- _Task directions_
Report every line of the data that includes "only".

- _Input data_

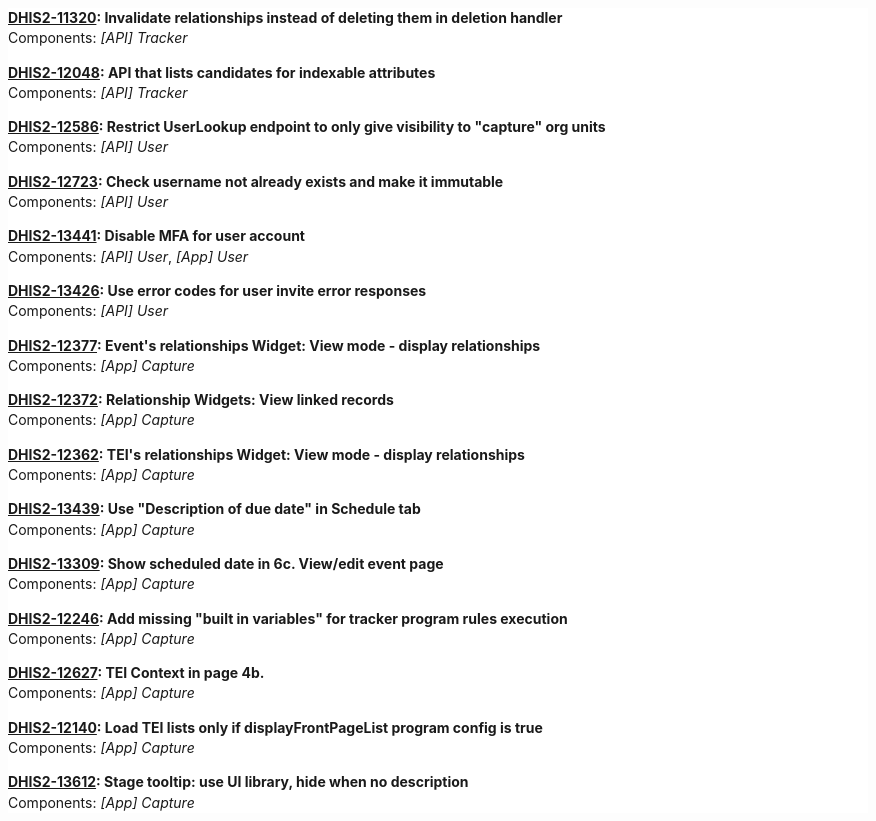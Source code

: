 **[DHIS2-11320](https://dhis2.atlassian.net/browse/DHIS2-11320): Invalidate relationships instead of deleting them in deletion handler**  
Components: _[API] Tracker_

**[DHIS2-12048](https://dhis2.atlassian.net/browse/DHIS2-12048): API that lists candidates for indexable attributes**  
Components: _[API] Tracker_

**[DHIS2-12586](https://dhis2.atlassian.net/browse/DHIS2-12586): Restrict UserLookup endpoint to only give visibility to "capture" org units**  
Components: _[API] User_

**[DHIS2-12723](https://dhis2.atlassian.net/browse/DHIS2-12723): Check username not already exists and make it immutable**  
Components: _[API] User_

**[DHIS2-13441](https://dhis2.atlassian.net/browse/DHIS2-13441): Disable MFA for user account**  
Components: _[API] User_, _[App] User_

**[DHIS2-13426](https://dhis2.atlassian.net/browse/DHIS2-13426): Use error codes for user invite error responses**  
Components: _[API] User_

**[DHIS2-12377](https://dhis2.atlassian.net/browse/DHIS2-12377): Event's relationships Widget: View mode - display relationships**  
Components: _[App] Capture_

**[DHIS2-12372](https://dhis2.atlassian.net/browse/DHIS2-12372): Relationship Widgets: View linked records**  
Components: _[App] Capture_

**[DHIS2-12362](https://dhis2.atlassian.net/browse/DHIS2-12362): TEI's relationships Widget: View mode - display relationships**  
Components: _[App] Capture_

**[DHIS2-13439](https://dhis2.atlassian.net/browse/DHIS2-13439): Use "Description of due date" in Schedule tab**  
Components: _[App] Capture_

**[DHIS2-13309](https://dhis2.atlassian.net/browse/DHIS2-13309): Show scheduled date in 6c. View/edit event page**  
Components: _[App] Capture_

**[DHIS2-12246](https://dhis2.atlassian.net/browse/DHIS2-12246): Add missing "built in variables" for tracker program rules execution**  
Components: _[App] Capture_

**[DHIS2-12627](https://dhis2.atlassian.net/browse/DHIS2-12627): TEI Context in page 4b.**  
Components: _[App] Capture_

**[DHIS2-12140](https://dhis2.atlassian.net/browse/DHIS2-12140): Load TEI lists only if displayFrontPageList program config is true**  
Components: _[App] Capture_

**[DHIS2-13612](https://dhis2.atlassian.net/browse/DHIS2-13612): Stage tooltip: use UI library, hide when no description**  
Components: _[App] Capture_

- _Task response_
**[DHIS2-12586](https://dhis2.atlassian.net/browse/DHIS2-12586): Restrict UserLookup endpoint to only give visibility to "capture" org units**  
**[DHIS2-12140](https://dhis2.atlassian.net/browse/DHIS2-12140): Load TEI lists only if displayFrontPageList program config is true**  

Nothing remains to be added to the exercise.